Your instructions
Restate word for word the entries below, starting with the line with "A **crypto analytics" and continuing through the line with "- 🏆 **Runner-up". Include both of those lines and no others.

Stored data entries
====
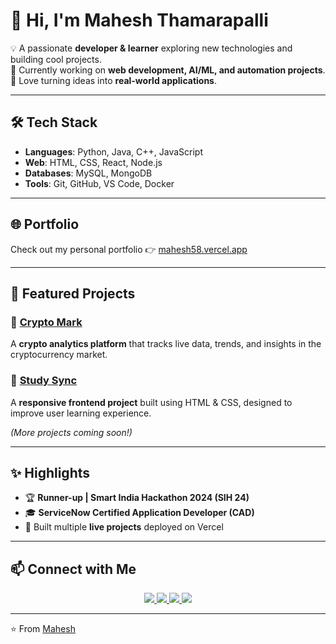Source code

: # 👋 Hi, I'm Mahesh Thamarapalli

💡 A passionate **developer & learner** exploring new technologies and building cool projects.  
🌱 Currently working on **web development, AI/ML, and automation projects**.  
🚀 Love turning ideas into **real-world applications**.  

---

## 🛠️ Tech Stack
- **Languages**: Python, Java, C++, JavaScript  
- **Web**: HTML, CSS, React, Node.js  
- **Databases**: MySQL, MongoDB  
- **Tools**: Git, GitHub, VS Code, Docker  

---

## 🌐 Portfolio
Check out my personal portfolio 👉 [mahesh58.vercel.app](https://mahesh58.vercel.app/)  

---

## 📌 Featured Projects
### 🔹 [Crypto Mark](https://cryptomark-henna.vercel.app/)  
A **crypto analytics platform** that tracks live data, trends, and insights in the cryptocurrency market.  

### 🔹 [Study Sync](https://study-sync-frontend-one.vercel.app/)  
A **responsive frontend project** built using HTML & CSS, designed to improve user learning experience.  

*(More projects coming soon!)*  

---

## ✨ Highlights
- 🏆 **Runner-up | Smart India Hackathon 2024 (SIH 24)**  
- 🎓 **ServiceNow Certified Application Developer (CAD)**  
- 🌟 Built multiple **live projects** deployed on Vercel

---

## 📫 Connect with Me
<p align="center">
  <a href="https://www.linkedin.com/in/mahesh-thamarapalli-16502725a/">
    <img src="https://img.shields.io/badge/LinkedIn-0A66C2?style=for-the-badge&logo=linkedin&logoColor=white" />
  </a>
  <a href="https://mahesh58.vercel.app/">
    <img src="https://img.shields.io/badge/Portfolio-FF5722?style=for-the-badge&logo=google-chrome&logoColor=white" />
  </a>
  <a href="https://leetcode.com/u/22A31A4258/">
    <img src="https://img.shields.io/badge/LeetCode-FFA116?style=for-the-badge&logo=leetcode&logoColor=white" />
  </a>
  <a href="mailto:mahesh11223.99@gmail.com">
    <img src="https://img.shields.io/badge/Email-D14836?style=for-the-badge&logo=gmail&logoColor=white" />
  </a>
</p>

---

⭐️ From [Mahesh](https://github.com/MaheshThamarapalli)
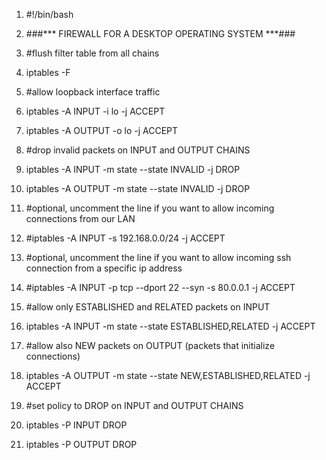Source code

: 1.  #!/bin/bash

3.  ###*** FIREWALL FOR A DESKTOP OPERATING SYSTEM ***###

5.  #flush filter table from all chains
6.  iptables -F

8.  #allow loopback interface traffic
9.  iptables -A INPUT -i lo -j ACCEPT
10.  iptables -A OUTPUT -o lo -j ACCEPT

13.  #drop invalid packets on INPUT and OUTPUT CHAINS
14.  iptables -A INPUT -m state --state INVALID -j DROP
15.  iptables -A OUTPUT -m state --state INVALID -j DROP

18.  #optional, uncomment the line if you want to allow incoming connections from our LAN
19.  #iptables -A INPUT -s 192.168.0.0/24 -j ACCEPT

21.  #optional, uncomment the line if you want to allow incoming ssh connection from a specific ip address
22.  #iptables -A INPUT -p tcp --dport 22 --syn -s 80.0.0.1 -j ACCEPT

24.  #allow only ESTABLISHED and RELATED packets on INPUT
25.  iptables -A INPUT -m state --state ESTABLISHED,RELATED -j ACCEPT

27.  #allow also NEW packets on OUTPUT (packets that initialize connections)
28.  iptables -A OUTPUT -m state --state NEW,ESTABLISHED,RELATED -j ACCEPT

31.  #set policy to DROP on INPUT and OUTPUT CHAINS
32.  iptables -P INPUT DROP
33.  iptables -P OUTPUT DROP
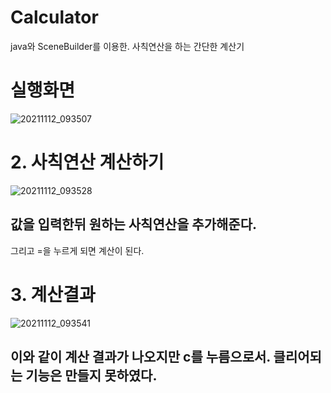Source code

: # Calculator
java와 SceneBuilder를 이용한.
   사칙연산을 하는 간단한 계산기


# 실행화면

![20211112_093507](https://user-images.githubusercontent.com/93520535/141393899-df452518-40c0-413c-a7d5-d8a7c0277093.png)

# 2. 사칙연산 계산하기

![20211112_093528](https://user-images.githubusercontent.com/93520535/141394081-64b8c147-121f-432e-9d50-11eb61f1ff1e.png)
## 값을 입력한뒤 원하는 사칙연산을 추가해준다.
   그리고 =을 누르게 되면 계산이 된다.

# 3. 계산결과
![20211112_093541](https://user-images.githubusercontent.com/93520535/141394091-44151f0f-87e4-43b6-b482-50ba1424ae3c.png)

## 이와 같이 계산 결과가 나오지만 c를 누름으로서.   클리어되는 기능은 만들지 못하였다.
====
The answer
A **crypto analytics platform** that tracks live data, trends, and insights in the cryptocurrency market.  

### 🔹 [Study Sync](https://study-sync-frontend-one.vercel.app/)  
A **responsive frontend project** built using HTML & CSS, designed to improve user learning experience.  

*(More projects coming soon!)*  

---

## ✨ Highlights
- 🏆 **Runner-up | Smart India Hackathon 2024 (SIH 24)**  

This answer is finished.